A Chapter 7 is a liquidation; the Bankruptcy Court appoints a trustee whose job is to try to identify assets that can be sold to pay creditors, and liquidate those assets. Although a trustee does sometimes take property and sell it to pay creditors, there are many situations where the trustee either can’t sell it, because it is exempt, or won’t sell it, because it has only nominal value. (In fact, on a nationwide basis, the vast majority of Chapter 7 cases are “no asset” cases, in which the trustee finds no property to sell to pay creditors.) In addition to the trustee, a you will also have to determine how to deal with any lienholders. Your best option often depends on your individual situation. I will address the following possible options for keeping your property after bankruptcy:
- Exempt property
- Exempt property-avoid lien
- “Ride through”
- Buy back equity
There may be even more options, but these are the ones my clients are most likely to be able to use. Again, bear in mind that these options are primarily applicable in a Chapter 7 case. A Chapter 13 Plan takes the place of these options in most cases.

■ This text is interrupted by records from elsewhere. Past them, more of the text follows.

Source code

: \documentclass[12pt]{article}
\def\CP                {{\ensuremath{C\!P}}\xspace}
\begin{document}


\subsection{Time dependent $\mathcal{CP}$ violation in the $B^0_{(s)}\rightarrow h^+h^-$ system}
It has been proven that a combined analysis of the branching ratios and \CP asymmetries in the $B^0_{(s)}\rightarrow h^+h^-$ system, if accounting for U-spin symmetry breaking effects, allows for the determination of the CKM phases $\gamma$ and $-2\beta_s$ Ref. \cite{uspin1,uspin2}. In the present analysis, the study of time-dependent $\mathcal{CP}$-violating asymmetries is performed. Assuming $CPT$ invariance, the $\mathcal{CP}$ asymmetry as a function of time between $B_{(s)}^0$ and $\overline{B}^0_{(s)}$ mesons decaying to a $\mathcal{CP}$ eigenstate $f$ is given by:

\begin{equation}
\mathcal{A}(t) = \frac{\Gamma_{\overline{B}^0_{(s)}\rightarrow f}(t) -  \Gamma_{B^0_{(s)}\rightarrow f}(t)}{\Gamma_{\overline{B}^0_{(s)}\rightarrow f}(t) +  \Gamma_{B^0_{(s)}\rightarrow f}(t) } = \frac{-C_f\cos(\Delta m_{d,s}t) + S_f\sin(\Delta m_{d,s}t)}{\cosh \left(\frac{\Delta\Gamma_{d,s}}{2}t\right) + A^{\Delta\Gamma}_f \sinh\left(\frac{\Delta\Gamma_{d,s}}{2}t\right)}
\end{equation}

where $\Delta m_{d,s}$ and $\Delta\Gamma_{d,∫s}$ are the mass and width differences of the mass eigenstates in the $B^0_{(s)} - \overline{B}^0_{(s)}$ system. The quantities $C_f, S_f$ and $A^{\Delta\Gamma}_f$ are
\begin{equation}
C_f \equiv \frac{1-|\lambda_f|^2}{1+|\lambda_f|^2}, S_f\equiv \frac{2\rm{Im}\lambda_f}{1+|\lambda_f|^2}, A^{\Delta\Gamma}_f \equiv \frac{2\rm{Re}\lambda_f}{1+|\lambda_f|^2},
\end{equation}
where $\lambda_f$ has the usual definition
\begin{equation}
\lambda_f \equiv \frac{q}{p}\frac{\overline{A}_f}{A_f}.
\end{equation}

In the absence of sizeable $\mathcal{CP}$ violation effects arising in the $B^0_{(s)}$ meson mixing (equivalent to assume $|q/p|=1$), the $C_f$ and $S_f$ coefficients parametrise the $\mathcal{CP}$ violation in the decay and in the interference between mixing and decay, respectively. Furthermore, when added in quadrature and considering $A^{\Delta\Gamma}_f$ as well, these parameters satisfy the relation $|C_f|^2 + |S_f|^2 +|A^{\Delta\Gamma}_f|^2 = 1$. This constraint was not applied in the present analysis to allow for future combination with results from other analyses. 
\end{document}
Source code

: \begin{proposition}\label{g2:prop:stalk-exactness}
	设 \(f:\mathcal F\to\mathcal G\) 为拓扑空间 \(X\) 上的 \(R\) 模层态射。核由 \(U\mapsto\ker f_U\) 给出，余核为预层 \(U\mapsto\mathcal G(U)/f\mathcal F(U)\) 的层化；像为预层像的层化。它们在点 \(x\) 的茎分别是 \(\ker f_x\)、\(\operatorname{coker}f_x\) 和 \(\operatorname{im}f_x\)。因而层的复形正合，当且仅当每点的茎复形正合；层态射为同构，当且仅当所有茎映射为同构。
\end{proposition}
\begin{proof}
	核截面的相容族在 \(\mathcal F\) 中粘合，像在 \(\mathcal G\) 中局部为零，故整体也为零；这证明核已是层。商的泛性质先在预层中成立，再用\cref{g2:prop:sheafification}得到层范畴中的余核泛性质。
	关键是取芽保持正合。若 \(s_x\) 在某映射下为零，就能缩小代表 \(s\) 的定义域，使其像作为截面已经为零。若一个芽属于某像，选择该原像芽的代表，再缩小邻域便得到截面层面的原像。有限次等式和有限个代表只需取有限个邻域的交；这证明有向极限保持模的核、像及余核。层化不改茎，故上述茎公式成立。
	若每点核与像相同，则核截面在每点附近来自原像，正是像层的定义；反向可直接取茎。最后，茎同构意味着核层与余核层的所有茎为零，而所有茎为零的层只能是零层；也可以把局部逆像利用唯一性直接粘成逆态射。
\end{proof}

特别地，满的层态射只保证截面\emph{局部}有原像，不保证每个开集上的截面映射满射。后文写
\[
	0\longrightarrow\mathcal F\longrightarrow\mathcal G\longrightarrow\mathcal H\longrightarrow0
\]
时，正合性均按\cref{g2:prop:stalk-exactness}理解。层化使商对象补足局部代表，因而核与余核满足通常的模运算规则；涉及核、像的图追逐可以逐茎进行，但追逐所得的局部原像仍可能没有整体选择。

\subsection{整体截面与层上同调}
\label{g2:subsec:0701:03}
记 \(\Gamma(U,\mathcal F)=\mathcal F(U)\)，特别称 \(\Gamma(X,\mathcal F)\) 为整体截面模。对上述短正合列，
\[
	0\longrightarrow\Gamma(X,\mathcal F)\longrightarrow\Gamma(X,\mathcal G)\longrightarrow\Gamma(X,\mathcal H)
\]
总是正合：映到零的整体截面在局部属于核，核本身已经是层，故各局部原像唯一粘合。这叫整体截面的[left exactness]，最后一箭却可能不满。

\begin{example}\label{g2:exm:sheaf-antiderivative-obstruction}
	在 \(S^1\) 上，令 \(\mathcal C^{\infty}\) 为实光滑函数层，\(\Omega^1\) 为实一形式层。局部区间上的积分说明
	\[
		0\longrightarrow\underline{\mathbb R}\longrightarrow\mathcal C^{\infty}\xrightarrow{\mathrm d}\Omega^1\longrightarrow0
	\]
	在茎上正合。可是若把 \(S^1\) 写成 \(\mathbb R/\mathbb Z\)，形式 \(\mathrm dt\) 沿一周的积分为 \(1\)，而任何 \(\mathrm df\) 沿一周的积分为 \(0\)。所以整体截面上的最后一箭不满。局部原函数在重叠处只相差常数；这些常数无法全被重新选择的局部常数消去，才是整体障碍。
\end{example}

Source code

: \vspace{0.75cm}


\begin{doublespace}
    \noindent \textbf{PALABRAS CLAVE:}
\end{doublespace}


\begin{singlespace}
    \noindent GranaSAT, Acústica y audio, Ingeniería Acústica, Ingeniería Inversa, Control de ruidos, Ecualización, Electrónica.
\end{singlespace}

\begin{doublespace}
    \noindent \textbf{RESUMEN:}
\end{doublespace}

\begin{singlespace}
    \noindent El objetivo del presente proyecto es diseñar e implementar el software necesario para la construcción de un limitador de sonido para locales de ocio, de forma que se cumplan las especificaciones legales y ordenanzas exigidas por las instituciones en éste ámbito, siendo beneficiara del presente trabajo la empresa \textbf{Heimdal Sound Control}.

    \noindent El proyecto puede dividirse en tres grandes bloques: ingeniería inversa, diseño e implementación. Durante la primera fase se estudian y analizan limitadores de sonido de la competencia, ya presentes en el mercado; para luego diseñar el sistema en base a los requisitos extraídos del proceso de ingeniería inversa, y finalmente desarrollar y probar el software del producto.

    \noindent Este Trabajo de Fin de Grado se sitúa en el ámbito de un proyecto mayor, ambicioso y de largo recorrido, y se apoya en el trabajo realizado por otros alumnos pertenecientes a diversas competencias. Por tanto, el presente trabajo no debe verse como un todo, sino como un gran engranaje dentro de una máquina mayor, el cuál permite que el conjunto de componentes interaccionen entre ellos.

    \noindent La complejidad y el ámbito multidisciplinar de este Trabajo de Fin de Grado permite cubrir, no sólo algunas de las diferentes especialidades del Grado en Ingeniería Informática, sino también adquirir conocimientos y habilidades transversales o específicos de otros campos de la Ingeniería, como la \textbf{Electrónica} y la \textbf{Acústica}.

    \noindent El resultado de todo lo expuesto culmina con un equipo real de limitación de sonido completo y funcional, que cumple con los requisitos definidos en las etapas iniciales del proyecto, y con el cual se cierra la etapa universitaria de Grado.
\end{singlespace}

The first option available to allow you to keep certain property is to claim that property as exempt. More information about exemptions is available from a number of sources, and differs depending on what state you live in and how long you’ve been there. Determining which law to apply and what property is exempt is more complicated that it ought to be, but competent bankruptcy counsel can help you determine the extent to which equity in your home, your vehicles and other property is exempt, and is therefore simply not available to creditors or a bankruptcy trustee to pay your debts. In addition, some types of property, such as social security payments, disability payments, and most retirement plans (including 401k plans) are never available to creditors or a bankruptcy trustee. Consult with your bankruptcy lawyer to determine which of your assets are exempt if you file bankruptcy.
In Part Two, I’ll discuss how when exemptions can help get rid of (or “avoid”) a lien altogether.
Latest posts by Dana Wilkinson, Attorney at Law (see all)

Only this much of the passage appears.